Electric Light Orchestra Live
Electric Light Orchestra Live is taken from a pair of 2001 shows done for a PBS special released then as Zoom Tour Live. Originally, these shows were likely to be the kickoff of a full tour, but the tour was cancelled when Jeff Lynne went to go produce a final album (Brainwashed) for the very ill George Harrison. It's a shame Lynne didn't go back to ELO afterwards because this lineup sounded terrific. The only carryover from the old days was keyboard player Richard Tandy, but the sound is still still ELO. A full tour would've been great. The album is very good, but the song choices are a little odd. Something as slight as "Confusion" makes the cut, but ELO classics like "Do Ya", "Turn To Stone" and "10538 Overture" don't? Really should have been a double disc set with a complete set list. The DVD comes closer, although "Secret Messages", "Sweet Talkin' Woman", "Twilight", and "Confusion" don't appear on the DVD.
The bonus tracks are both from the studio - the Elvis flavored "Out Of Luck" and "Cold Feet" which sounds more like late-period ELO. Both songs are fun, and worth hearing.
tracks: "Evil Woman", "Showdown", "Secret Messages", "Livin' Thing", "Sweet Talkin' Woman", "Mr. Blue Sky", "Can't Get It Out Of My Head", "Twilight", "Confusion", "Don't Bring Me Down", "Roll Over Beethoven"

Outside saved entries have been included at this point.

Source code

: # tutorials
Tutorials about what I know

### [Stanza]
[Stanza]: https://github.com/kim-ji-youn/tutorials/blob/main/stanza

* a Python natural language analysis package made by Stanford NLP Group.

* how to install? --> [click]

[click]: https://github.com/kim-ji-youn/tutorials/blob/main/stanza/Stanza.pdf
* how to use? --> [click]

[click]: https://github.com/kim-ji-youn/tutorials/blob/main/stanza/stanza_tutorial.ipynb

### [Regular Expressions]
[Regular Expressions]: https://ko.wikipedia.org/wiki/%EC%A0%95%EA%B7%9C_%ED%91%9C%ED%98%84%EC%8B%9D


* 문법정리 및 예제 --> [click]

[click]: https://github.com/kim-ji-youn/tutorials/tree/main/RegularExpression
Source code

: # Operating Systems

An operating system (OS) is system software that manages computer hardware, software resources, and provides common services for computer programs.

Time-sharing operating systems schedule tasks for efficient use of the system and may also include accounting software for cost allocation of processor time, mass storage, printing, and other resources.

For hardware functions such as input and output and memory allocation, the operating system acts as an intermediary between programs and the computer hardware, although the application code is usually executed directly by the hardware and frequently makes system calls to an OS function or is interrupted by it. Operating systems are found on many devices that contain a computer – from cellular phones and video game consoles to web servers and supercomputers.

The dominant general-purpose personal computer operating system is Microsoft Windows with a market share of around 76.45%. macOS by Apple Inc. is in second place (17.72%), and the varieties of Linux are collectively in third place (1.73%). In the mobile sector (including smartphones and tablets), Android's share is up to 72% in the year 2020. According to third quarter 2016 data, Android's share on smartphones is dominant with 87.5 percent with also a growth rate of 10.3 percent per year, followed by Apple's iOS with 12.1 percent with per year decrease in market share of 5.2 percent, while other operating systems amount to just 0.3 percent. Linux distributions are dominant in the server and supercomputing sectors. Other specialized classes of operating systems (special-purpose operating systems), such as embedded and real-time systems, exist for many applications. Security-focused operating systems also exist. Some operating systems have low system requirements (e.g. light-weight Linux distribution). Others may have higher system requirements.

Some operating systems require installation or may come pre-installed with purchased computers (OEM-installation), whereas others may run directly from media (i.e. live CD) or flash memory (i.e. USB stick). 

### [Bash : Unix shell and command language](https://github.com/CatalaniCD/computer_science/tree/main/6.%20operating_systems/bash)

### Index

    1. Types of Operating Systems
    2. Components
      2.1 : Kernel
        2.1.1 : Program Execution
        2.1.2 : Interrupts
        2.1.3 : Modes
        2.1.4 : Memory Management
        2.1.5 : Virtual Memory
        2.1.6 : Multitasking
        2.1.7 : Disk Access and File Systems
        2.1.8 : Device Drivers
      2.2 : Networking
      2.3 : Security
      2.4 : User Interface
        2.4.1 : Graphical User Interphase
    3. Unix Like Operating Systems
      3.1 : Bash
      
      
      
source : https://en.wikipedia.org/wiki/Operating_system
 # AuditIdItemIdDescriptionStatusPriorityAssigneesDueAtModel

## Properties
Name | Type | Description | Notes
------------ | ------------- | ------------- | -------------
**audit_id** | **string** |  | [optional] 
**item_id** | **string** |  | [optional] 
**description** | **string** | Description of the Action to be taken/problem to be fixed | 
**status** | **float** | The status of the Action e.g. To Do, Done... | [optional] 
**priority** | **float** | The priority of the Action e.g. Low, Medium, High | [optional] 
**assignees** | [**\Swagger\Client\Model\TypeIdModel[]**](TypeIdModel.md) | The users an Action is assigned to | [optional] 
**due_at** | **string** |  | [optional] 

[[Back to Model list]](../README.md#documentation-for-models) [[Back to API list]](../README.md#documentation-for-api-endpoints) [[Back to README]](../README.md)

bonus tracks: "Out Of Luck", "Cold Feet"
Clockwork Angels Tour
The tour for Clockwork Angels was unusual for several reasons. First, the opening half of the show was dominated by songs from their 80's albums (which actually works for me - those are my personal favorites). Second, Neil Peart did not take his customary long drum solo. Instead, he worked in smaller solos into "Where's My Thing?" and "Headlong Flight" and a small stand-alone solo titled "The Percussor". The biggest change was the second set in which the band ran through most of their Clockwork Angels album with a eight-piece string section that remained part of the show through "YYZ". In person, I couldn't really hear the strings that well. But on the album the strings really come to life and they really make that second set. This is probably my favorite of the myriad Rush live albums.
The "Limited Deluxe Edition" of the album (available only on Rush's website) contains the audio and video versions (CD + DVD + BluRay) and a book. Clearly, the one to get for the hardcore Rush fans (is there any other kind?)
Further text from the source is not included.